• [PROBLEM DESCRIPTION] Below are entries. Pull out all lines containing "this".

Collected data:
---*---

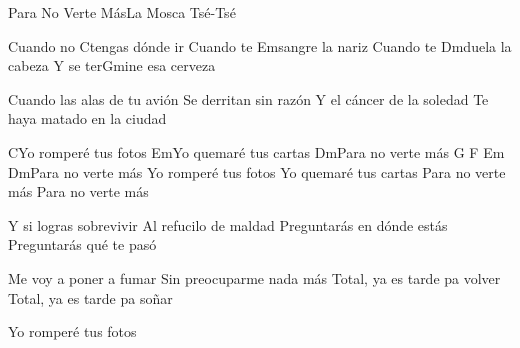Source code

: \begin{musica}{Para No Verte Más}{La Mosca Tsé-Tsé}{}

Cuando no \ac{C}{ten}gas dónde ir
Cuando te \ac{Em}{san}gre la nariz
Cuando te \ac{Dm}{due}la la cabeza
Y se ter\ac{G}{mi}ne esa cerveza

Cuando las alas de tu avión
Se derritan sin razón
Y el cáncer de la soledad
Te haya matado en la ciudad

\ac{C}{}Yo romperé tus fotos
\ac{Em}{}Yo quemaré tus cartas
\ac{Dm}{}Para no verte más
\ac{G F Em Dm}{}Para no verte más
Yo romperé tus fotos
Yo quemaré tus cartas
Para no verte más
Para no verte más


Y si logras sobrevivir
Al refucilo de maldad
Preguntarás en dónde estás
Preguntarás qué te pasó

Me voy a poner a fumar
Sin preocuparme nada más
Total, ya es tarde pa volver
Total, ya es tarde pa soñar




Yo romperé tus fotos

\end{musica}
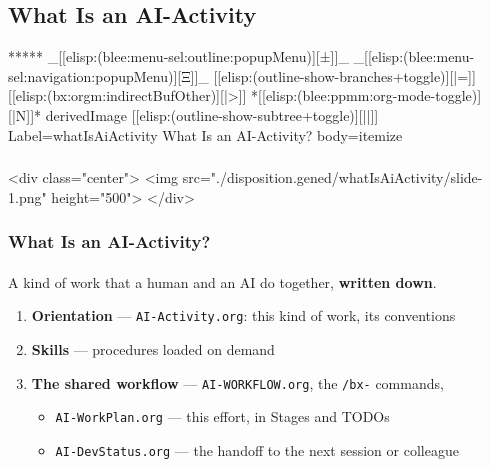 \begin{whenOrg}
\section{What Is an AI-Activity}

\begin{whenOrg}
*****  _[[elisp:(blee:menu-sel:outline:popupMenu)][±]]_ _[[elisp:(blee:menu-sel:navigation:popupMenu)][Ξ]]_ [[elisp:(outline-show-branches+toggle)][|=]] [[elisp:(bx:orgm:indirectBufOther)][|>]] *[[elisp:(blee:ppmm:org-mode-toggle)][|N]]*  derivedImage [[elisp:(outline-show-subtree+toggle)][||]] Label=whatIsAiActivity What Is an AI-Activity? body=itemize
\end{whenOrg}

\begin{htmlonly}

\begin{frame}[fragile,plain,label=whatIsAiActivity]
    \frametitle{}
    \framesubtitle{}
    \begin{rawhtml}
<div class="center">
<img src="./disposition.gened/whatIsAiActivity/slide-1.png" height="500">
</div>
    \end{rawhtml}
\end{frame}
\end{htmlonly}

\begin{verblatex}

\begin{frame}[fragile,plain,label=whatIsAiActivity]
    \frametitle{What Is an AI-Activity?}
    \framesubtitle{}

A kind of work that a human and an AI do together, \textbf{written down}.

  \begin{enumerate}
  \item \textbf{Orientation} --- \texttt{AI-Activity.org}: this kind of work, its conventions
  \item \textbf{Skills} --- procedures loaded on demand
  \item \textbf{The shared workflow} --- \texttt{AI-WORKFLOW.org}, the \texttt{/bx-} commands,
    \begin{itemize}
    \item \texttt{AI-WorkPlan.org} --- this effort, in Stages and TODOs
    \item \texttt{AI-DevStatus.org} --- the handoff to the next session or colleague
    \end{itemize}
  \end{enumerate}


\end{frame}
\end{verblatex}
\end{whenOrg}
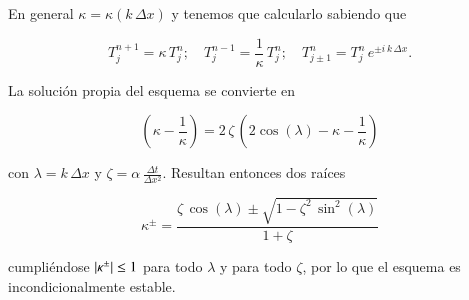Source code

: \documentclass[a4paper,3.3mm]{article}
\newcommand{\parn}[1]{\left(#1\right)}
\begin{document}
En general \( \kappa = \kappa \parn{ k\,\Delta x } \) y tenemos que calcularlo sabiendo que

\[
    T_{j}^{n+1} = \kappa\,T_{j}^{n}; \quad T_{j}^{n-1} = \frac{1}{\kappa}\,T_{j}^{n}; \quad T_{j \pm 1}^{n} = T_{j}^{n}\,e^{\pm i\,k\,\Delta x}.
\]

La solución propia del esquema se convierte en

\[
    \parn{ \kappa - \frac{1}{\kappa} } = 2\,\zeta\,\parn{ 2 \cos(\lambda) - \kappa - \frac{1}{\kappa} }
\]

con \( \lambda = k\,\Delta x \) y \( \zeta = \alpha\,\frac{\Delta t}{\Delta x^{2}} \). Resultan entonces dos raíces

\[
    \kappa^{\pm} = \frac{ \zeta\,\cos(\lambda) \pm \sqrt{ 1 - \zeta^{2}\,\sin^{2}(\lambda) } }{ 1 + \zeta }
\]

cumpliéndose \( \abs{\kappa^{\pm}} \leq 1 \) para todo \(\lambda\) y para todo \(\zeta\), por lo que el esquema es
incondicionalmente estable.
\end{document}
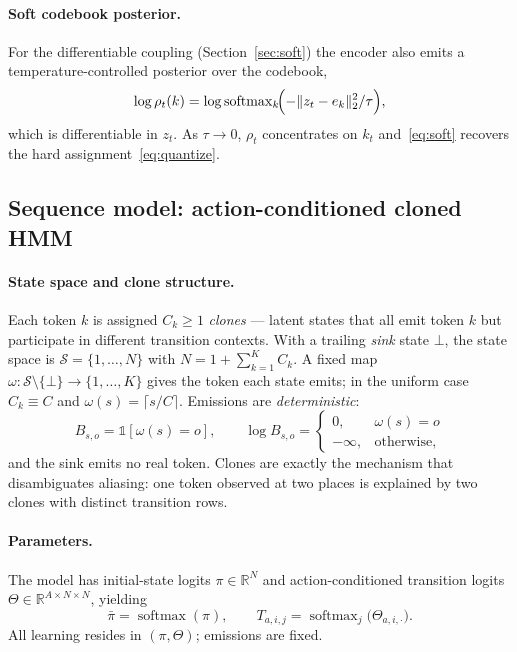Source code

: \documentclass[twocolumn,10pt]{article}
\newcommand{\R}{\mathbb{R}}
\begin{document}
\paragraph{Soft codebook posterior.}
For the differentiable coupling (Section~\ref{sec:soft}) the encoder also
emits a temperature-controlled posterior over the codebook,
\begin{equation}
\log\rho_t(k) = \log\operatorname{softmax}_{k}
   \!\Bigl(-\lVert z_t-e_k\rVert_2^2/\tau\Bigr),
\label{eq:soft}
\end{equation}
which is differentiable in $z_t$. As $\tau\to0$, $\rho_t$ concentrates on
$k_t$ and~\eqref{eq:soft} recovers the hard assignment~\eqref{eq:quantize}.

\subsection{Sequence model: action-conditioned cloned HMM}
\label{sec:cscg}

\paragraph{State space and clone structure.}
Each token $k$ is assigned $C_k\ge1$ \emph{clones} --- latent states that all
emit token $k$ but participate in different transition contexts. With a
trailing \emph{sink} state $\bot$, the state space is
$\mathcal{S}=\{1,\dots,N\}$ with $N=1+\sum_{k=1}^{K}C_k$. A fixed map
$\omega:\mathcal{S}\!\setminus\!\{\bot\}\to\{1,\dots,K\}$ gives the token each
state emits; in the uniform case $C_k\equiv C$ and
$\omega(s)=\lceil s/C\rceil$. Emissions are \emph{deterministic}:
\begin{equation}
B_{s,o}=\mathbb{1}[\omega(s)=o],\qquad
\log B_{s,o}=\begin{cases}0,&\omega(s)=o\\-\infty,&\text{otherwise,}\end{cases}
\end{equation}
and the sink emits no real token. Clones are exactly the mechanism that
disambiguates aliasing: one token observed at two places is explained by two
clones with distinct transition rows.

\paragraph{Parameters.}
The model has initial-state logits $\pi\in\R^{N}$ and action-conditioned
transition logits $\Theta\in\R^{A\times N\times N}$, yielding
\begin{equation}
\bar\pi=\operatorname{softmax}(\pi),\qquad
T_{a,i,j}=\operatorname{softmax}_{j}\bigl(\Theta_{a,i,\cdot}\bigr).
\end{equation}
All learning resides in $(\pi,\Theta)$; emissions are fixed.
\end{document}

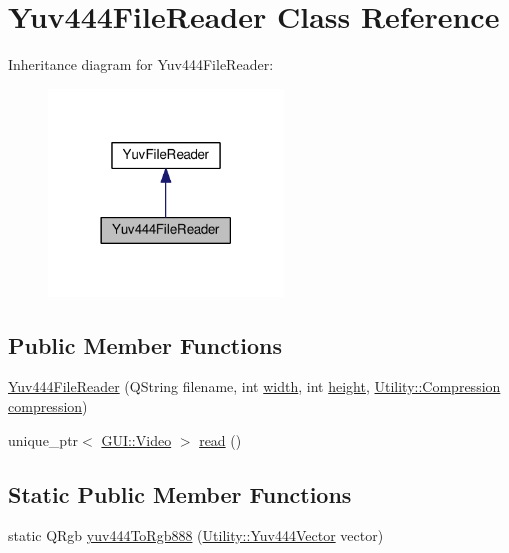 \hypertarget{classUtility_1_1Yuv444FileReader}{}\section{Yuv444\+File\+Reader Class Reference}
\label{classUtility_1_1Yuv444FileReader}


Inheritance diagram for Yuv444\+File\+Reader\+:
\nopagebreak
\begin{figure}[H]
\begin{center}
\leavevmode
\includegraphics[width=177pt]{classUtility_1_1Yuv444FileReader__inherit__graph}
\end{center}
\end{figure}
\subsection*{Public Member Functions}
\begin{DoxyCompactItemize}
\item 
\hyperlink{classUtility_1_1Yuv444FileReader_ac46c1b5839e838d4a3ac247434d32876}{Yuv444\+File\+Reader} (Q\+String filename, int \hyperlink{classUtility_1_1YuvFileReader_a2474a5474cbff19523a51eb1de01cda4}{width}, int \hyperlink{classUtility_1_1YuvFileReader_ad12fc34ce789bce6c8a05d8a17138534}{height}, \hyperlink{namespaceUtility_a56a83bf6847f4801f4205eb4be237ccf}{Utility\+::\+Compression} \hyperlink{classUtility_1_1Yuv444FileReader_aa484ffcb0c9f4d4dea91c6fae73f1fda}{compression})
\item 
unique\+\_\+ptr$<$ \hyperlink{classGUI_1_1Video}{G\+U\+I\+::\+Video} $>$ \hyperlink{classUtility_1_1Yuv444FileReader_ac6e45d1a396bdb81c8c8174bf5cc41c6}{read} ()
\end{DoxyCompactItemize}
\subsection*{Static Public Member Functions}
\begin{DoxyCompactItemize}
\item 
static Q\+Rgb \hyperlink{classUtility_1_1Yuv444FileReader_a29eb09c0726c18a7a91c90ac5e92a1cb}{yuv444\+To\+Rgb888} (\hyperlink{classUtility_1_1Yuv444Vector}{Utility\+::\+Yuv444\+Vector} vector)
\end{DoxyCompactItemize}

---*---

• [RESPONSE TO THE TASK]
  \item \textbf{Orientation} --- \texttt{AI-Activity.org}: this kind of work, its conventions
    \item \texttt{AI-WorkPlan.org} --- this effort, in Stages and TODOs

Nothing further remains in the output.